According to some embodiments of the present invention, the performing multi-scale semantic feature extraction on a plurality of the multi-view images to obtain feature maps of multiple scales includes:
performing multilayer feature extraction on the multiple multi-view images through a ResNet network to obtain original feature maps with multiple scales;
and respectively connecting the original characteristic map of each scale with channel attention so as to carry out importance weighting on the original characteristic map of each scale through a channel attention mechanism and obtain characteristic maps of various scales.
According to some embodiments of the present invention, the importance weighting is performed on the original feature map of each scale through a channel attention mechanism to obtain feature maps of multiple scales, including:
compressing the original characteristic diagram of each scale through a compression network to obtain a one-dimensional characteristic diagram corresponding to the original characteristic diagram of each scale;
inputting the one-dimensional characteristic diagram into a full-connection layer through an excitation network to perform importance prediction, and obtaining the importance of each channel;
and exciting the importance of each channel to the one-dimensional characteristic diagram of the original characteristic diagram of each scale through an excitation function to obtain characteristic diagrams of various scales.
According to some embodiments of the present invention, the performing multi-scale semantic segmentation on the feature maps of multiple scales to obtain a semantic segmentation set of multiple scales includes:
clustering the characteristic graphs of multiple scales through nonnegative matrix decomposition to obtain semantic segmentation sets of multiple scales; wherein the expression of the non-negative matrix factorization is:
Figure DEST_PATH_IMAGE001
the method comprises the following steps of mapping, connecting and remolding feature maps of various scales into a matrix V with HW rows and C columns, wherein the P represents a matrix with HW rows and K columns, the Q represents a matrix with K rows and C columns, the H represents a coefficient matrix, the W represents a base matrix, the K represents a non-negative matrix decomposition factor of a semantic cluster number, the C represents the dimension of each pixel, and the F represents the adoption of a non-inducible norm.

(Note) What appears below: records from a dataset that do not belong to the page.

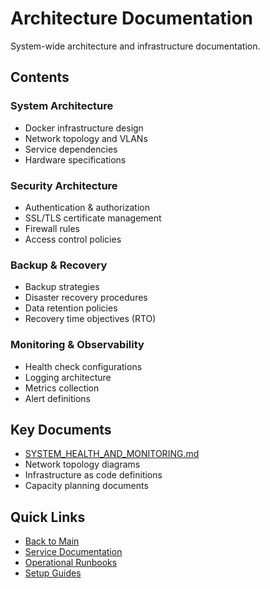 # Architecture Documentation

System-wide architecture and infrastructure documentation.

## Contents

### System Architecture
- Docker infrastructure design
- Network topology and VLANs
- Service dependencies
- Hardware specifications

### Security Architecture
- Authentication & authorization
- SSL/TLS certificate management
- Firewall rules
- Access control policies

### Backup & Recovery
- Backup strategies
- Disaster recovery procedures
- Data retention policies
- Recovery time objectives (RTO)

### Monitoring & Observability
- Health check configurations
- Logging architecture
- Metrics collection
- Alert definitions

## Key Documents
- [SYSTEM_HEALTH_AND_MONITORING.md](./SYSTEM_HEALTH_AND_MONITORING.md)
- Network topology diagrams
- Infrastructure as code definitions
- Capacity planning documents

## Quick Links
- [Back to Main](../README.md)
- [Service Documentation](../services/README.md)
- [Operational Runbooks](../runbooks/README.md)
- [Setup Guides](../guides/README.md)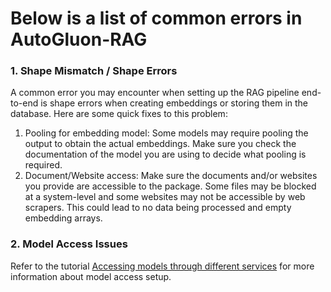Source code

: # Below is a list of common errors in AutoGluon-RAG

### 1. Shape Mismatch / Shape Errors
A common error you may encounter when setting up the RAG pipeline end-to-end is shape errors when creating embeddings or storing them in the database. Here are some quick fixes to this problem:
1. Pooling for embedding model: Some models may require pooling the output to obtain the actual embeddings. Make sure you check the documentation of the model you are using to decide what pooling is required.
2. Document/Website access: Make sure the documents and/or websites you provide are accessible to the package. Some files may be blocked at a system-level and some websites may not be accessible by web scrapers. This could lead to no data being processed and empty embedding arrays.

### 2. Model Access Issues
Refer to the tutorial [Accessing models through different services](https://github.com/autogluon/autogluon-rag/tree/main/documentation/tutorials/general/model_access.md) for more information about model access setup.

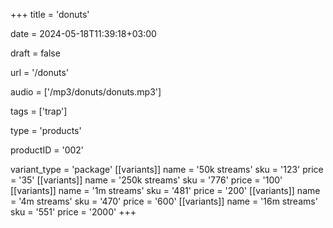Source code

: +++
title = 'donuts'

date = 2024-05-18T11:39:18+03:00

draft = false

url = '/donuts'

audio = ['/mp3/donuts/donuts.mp3']

tags = ['trap']

type = 'products'

productID = '002'

variant_type = 'package'
[[variants]]
name = '50k streams'
sku = '123'
price = '35'
[[variants]]
name = '250k streams'
sku = '776'
price = '100'
[[variants]]
name = '1m streams'
sku = '481'
price = '200'
[[variants]]
name = '4m streams'
sku = '470'
price = '600'
[[variants]]
name = '16m streams'
sku = '551'
price = '2000'
+++
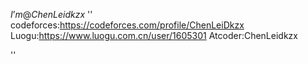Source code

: $I’m @ChenLeidkzx$
''
codeforces:https://codeforces.com/profile/ChenLeiDkzx
Luogu:https://www.luogu.com.cn/user/1605301
Atcoder:ChenLeidkzx

''
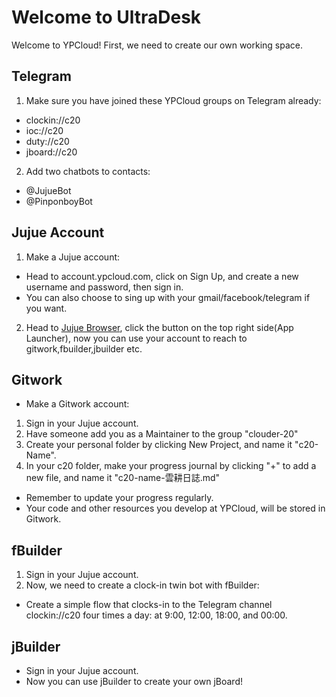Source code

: # Welcome to UltraDesk

Welcome to YPCloud! 
First, we need to create our own working space.

Telegram
---
1. Make sure you have joined these YPCloud groups on Telegram already:
* clockin://c20
* ioc://c20
* duty://c20
* jboard://c20
2. Add two chatbots to contacts:
* @JujueBot
* @PinponboyBot

## Jujue Account
1. Make a Jujue account:
* Head to account.ypcloud.com, click on Sign Up, and create a new username and password, then sign in.
* You can also choose to sing up with your gmail/facebook/telegram if you want.
2. Head to [Jujue Browser](https://jujue.app/browser), click the button on the top right side(App Launcher), now you can use your account to reach to gitwork,fbuilder,jbuilder etc.

Gitwork
---
* Make a Gitwork account: 
1. Sign in your Jujue account.
2. Have someone add you as a Maintainer to the group "clouder-20"
3. Create your personal folder by clicking New Project, and name it "c20-Name".
4. In your c20 folder, make your progress journal by clicking "+" to add a new file, and name it "c20-name-雲耕日誌.md"
* Remember to update your progress regularly.
* Your code and other resources you develop at YPCloud, will be stored in Gitwork.

fBuilder
---
1. Sign in your Jujue account.
2. Now, we need to create a clock-in twin bot with fBuilder:
* Create a simple flow that clocks-in to the Telegram channel clockin://c20 four times a day: at 9:00, 12:00, 18:00, and 00:00.


jBuilder
---
* Sign in your Jujue account.
* Now you can use jBuilder to create your own jBoard!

According to some embodiments of the present invention, the obtaining the depth maps of the plurality of scales based on the semantic segmentation sets of the plurality of scales and the initial depth map comprises:
selecting any one of the multiple multi-view images as a reference image, and taking the other images as images to be matched;
selecting a reference point from the reference image, acquiring a semantic category corresponding to the reference point in the semantic segmentation set, and acquiring a depth value corresponding to the reference point on the initial depth image;
the number of reference points is chosen by the following formula:
Figure 778149DEST_PATH_IMAGE002
wherein the content of the first and second substances,
Figure DEST_PATH_IMAGE003
representing the number of reference points selected by the jth segmentation set, H representing the height of the multi-view image, W representing the width of the multi-view image, HW representing the number of pixel points of the multi-view image, t representing a constant parameter,
Figure 773918DEST_PATH_IMAGE004
representing the number of semantic categories contained in the jth said semantic partition set,
Figure DEST_PATH_IMAGE005
representing the number of semantic categories contained in the ith semantic segmentation set;
based on each reference point, obtaining the matching point of each reference point on the graph to be matched through the following formula:
Figure 819234DEST_PATH_IMAGE006
wherein, the first and the second end of the pipe are connected with each other,
Figure DEST_PATH_IMAGE007
representing the matching point of the ith reference point on the graph to be matched, K representing the internal reference of the camera, T representing the external reference of the camera,
Figure 745602DEST_PATH_IMAGE008
representing a reference point P in said reference map i A corresponding depth value on the initial depth map;
obtaining the semantic category corresponding to each matching point, correcting the multi-view image of each scale by minimizing a semantic loss function to obtain the depth maps of multiple scales, wherein the semantic loss function
Figure DEST_PATH_IMAGE009
The calculation formula of (c) is as follows:
Figure 137138DEST_PATH_IMAGE010
wherein, the first and the second end of the pipe are connected with each other,
Figure DEST_PATH_IMAGE011
representing the difference between the semantic information of the ith reference point and the semantic information of the ith matching point, M i Representing a mask and N representing the number of said reference points.
According to some embodiments of the invention, the constructing a point cloud set of multiple scales based on the depth maps of multiple scales comprises:
constructing a point cloud set of each scale by using the depth map of each scale according to the following expression:
Figure 490759DEST_PATH_IMAGE012
wherein the content of the first and second substances,
Figure DEST_PATH_IMAGE013
the abscissa representing the depth map is shown as,
Figure 23371DEST_PATH_IMAGE014
represents the ordinate of the depth map and,
Figure DEST_PATH_IMAGE015
and
Figure 504162DEST_PATH_IMAGE016
representing the camera focal length obtained from the camera parameters, and x, y and z represent the point cloud coordinates of the point cloud transformation.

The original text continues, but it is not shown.